В советское и новое время тема эта не дебатировалась так остро, как раньше, видимо потому, что для большинства исследователей в ней не было проблемы. Может только И. Я. Фроянов не разделял вывода о классовой (или сословной) природе власти и ее институтов в Киевской Руси, предложив некий общенародный вариант русской государственности, зиждившийся вплоть до начала XII в. на родоплеменной основе. В последующем древнерусские города-государства, будто бы, представляли собой самоуправляющиеся городские и сельские общины во главе с народным собранием — вечем. На эту, больше никем не замеченную особенность Руси, историка натолкнули параллели из жизни городов-государств Востока времен первых цивилизаций и «доклассической» Греции.[279]

Соответственно с таким пониманием политической структуры Руси X–XII вв. оценивается им и институт древнерусских воевод. Это, земские чиновники, стоявшие во главе самоопределяющихся воинских подразделений. Кроме земских воевод, в «источниках, согласно ему, мелькают и княжеские воеводы, которым князья поручают командование «воями», что, впрочем, не означало подчиненности народного ополченья или ущемления его прав». Наличие в Киевской Руси земских воевод, согласно историку, неоспоримо свидетельствует о самостоятельности военной организации вечевых общин.[280]

Ничего подобного из летописных известий о воеводах не следует. Приведенные выше, практически с исчерпывающей полнотой, они неоспоримо указывают на воеводу, как на княжего мужа, профессионального военного. Назначение воеводы, даже и для воев, не говоря уже о княжеской дружине, исключительная прерогатива князя. Примеры командиров народного войска, куда историк зачислил воевод Претича, Коснячке и Тита, не только не подтверждают его вывод, но и находятся в явном противоречии с ним.

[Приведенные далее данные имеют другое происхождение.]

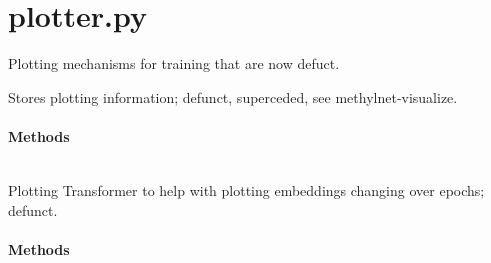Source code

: \documentclass[letterpaper,10pt,english]{sphinxmanual}
\begin{document}
\label{\detokenize{index:module-methylnet.plotter}}

\chapter{plotter.py}
\label{\detokenize{index:plotter-py}}
Plotting mechanisms for training that are now defuct.

\begin{fulllineitems}
\label{\detokenize{index:methylnet.plotter.Plot}}
Stores plotting information; defunct, superceded, see methylnet-visualize.
\subsubsection*{Methods}


\begin{savenotes}\sphinxattablestart
\centering
\begin{tabulary}{\linewidth}[t]{|T|T|}
\hline

&\\
\hline
\end{tabulary}
\par
\sphinxattableend\end{savenotes}

\end{fulllineitems}


\begin{fulllineitems}
\label{\detokenize{index:methylnet.plotter.PlotTransformer}}
Plotting Transformer to help with plotting embeddings changing over epochs; defunct.
\subsubsection*{Methods}


\begin{savenotes}\sphinxattablestart
\centering
\begin{tabulary}{\linewidth}[t]{|T|T|}
\hline

&\\
\hline
\end{tabulary}
\par
\sphinxattableend\end{savenotes}

\end{fulllineitems}
\end{document}

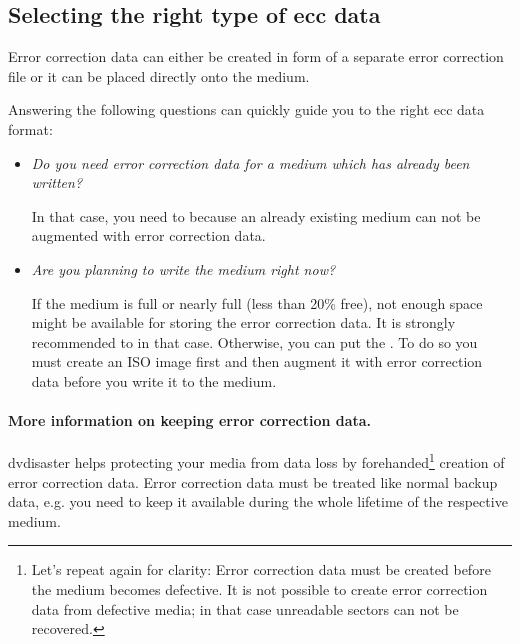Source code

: \newpage
\subsection{Selecting the right type of ecc data}
\label{howto-ecc}

Error correction data can either be created in form of
a separate error correction file or it can be placed directly
onto the medium.

\smallskip

Answering the following questions can quickly guide you to the right
ecc data format:

\begin{itemize}
\item {\em Do you need error correction data for a medium which has already been written?}

  In that case, you need to  because an already existing medium can not be
  augmented with error correction data. 

\item {\em Are you planning to write the medium right now?}

  If the medium is full or nearly full (less than 20\% free),
  not enough space might be available for storing the error
  correction data. It is strongly recommended to  in that case. Otherwise, you can put
  the .
  To do so you must create an ISO image first and then augment it with
  error correction data before you write it to the medium. 
\end{itemize}

\paragraph{More information on keeping error correction data.}\quad

dvdisaster helps protecting your media from data loss by
forehanded\footnote{ Let's repeat again for clarity: Error correction data
  must be created before the medium becomes defective. It is not possible
  to create error correction data from defective media; in that case
  unreadable sectors can not be recovered.} creation of error correction
data. Error correction data must be treated like normal backup data,
e.g. you need to keep it available during the whole lifetime of the
respective medium.

\smallskip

Претич, как это следует из летописи, воевода не воев, но дружины. Не исключено, что и княжеской киевской, иначе как объяснить его беспокойство за свою судьбу в случае, если им не удастся спасти княжескую семью. На это со всей определенностью указывают следующие слова. На вопрос печенежского князя — «А ты князь ли еси?», Претич ответил: «Азъ есмь муж его, и пришел есмь въ сторожахъ».[281]

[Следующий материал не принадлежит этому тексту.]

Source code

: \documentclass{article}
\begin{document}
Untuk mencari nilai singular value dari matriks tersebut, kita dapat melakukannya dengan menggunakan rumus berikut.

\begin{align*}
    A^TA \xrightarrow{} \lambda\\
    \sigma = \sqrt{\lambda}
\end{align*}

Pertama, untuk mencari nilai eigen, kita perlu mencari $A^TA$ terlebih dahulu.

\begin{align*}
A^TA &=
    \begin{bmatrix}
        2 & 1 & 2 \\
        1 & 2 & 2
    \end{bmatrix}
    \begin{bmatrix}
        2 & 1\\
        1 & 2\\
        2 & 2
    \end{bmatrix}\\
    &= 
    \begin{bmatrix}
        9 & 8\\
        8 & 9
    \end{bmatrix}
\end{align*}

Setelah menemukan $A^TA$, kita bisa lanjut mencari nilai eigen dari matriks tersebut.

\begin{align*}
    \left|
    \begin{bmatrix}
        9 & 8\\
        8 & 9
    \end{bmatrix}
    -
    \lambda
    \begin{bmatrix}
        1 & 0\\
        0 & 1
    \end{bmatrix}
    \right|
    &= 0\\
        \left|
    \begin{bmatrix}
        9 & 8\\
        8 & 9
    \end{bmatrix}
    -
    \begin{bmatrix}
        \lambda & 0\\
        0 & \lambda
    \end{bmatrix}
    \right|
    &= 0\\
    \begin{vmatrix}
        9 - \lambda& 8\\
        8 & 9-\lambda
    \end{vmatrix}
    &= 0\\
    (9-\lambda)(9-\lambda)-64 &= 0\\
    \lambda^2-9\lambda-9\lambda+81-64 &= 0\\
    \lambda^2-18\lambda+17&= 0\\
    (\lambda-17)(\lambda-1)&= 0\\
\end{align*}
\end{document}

Не больше оснований видеть предводителя народного ополчения и в воеводе Коснячко. Из летописи такой вывод сделать невозможно. Претензии к нему восставших киевлян скорее указывают на то, он один из виновников поражения русских от половцев на реке Альте, княжий воевода. Не исключено, что его считали ответственным и за то, что не было выполнено требование киевлян выдать им коней и оружия для продолжения борьбы с половцами. Решение идти на Коснячков двор последовало сразу же после отказа Изяслава. И, наконец, в летописи нигде не говорится, что князья Изяслав, Святослав и Всеволод привлекли для похода ополченье.

Сложнее определить социальный статус берестейского воеводы Тита, преследовавшего во главе отряда в семьдесят человек поляков, воевавших русские села вблизи Берестья. Небольшая дружина берестейцев указывает скорее на ее профессиональный характер, чем на ополченский. Да и воеводу летописец характеризует как профессионального ратного. «Бяшеть бо у нихъ воевода Титъ, вездѣ словый (славный — П.Т.) мужьствомъ на ратѣхъ и на ловѣхъ»[282] Можно думать, что принадлежал он к дружинному сословию и был человеком князя. В сходных обстоятельствах звенигородский воевода Иван Халдеевич, руководивший обороной города в 1146 г., назван «воеводой Владимира».

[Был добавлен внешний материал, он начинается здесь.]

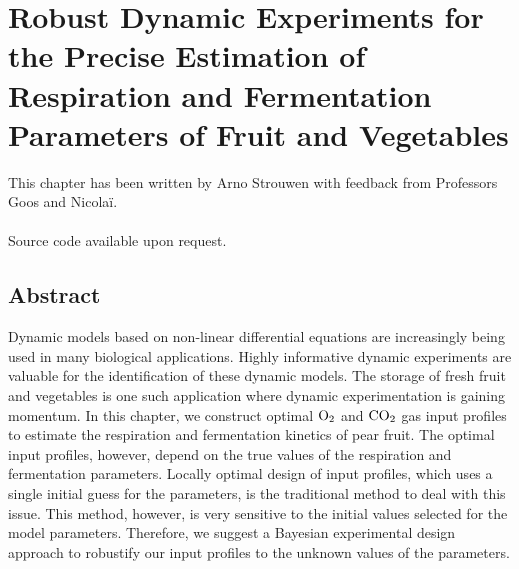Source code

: \chapter{Robust Dynamic Experiments for the Precise Estimation of Respiration and Fermentation Parameters of Fruit and Vegetables}
\label{paper2}
This chapter has been written by Arno Strouwen with feedback from Professors Goos and Nicolaï.
\\
\\
{\color{red}Source code available upon request.}
\section*{Abstract}
Dynamic models based on non-linear differential equations are increasingly being used in many biological applications. Highly informative dynamic experiments are valuable for the identification of these dynamic models. The storage of fresh fruit and vegetables is one such application where dynamic experimentation is gaining momentum. In this chapter, we construct optimal $\text{O}_2$ and $\text{CO}_2$ gas input profiles to estimate the respiration and fermentation kinetics of pear fruit. The optimal input profiles, however, depend on the true values of the respiration and fermentation parameters. Locally optimal design of input profiles, which uses a single initial guess for the parameters, is the traditional method to deal with this issue. This method, however, is very sensitive to the initial values selected for the model parameters. Therefore, we suggest a Bayesian experimental design approach to robustify our input profiles to the unknown values of the parameters.
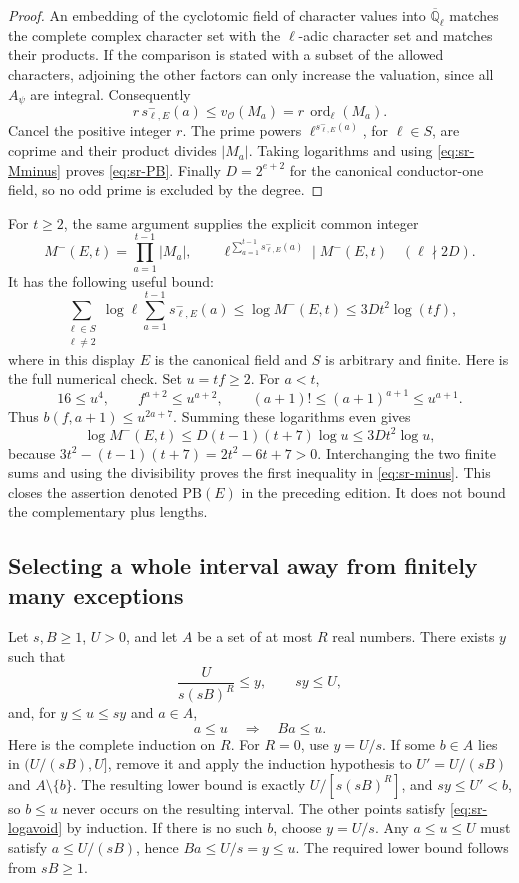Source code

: \begin{proof}
An embedding of the cyclotomic field of character values into
\(\overline{\mathbb Q}_\ell\) matches the complete complex character set
with the \(\ell\)-adic character set and matches their products.
If the comparison is stated with a subset of the allowed characters,
adjoining the other factors can only increase the valuation, since
all \(A_\psi\) are integral.
Consequently
\[
 r\,s^-_{\ell,E}(a)
       \leq v_{\mathcal O}(M_a)=r\,\operatorname{ord}_\ell(M_a).
\]
Cancel the positive integer \(r\).
The prime powers
\(\ell^{s^-_{\ell,E}(a)}\), for \(\ell\in S\), are coprime and their
product divides \(|M_a|\). Taking logarithms and using
\eqref{eq:sr-Mminus} proves \eqref{eq:sr-PB}.
Finally \(D=2^{e+2}\) for the canonical conductor-one field, so no odd
prime is excluded by the degree.
\end{proof}

For \(t\geq2\), the same argument supplies the explicit common integer
\[
 M^-(E,t)=\prod_{a=1}^{t-1}|M_a|,\qquad
 \ell^{\sum_{a=1}^{t-1}s^-_{\ell,E}(a)}\mid M^-(E,t)
       \quad(\ell\nmid2D).
\]
It has the following useful bound:
\begin{equation}\label{eq:sr-minus}
 \sum_{\substack{\ell\in S\\\ell\ne2}}\log\ell
       \sum_{a=1}^{t-1}s^-_{\ell,E}(a)
 \leq\log M^-(E,t)\leq3Dt^2\log(tf),
\end{equation}
where in this display \(E\) is the canonical field and \(S\) is arbitrary
and finite. Here is the full numerical check.
Set \(u=tf\geq2\). For \(a<t\),
\[
 16\leq u^4,\qquad f^{a+2}\leq u^{a+2},\qquad
 (a+1)!\leq(a+1)^{a+1}\leq u^{a+1}.
\]
Thus \(b(f,a+1)\leq u^{2a+7}\).
Summing these logarithms even gives
\[
 \log M^-(E,t)
 \leq D(t-1)(t+7)\log u\leq3Dt^2\log u,
\]
because \(3t^2-(t-1)(t+7)=2t^2-6t+7>0\).
Interchanging the two finite sums and using the divisibility proves
the first inequality in \eqref{eq:sr-minus}.
This closes the assertion denoted \(\mathrm{PB}(E)\) in the preceding
edition. It does not bound the complementary plus lengths.

\subsection{Selecting a whole interval away from finitely many exceptions}
Let \(s,B\geq1\), \(U>0\), and let \(A\) be a set of at most \(R\)
real numbers. There exists \(y\) such that
\[
 \frac{U}{s(sB)^R}\leq y,\qquad sy\leq U,
\]
and, for \(y\leq u\leq sy\) and \(a\in A\),
\begin{equation}\label{eq:sr-logavoid}
 a\leq u\quad\Longrightarrow\quad Ba\leq u.
\end{equation}
Here is the complete induction on \(R\).
For \(R=0\), use \(y=U/s\).
If some \(b\in A\) lies in \((U/(sB),U]\), remove it and apply the
induction hypothesis to \(U'=U/(sB)\) and \(A\setminus\{b\}\).
The resulting lower bound is exactly \(U/[s(sB)^R]\), and
\(sy\leq U'<b\), so \(b\leq u\) never occurs on the resulting interval.
The other points satisfy \eqref{eq:sr-logavoid} by induction.
If there is no such \(b\), choose \(y=U/s\).
Any \(a\leq u\leq U\) must satisfy \(a\leq U/(sB)\), hence
\(Ba\leq U/s=y\leq u\).
The required lower bound follows from \(sB\geq1\).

Во всех других свидетельствах о воеводах определенно указывается, что они были княжескими мужами и назначались на свои должности князьями. Многие из них занимали их в продолжении длительного времени, исчислявшегося, нередко, десятками лет. Ни одного случая, когда бы должность воеводы была замещена по решению общины, в летописи нет, что, по существу, делает дискуссию о земских воеводах беспредметной.

Как, собственно, и о каком-то мифическом земском войске, которое, к тому же, было суверенным и не находилось в княжеском подчинении.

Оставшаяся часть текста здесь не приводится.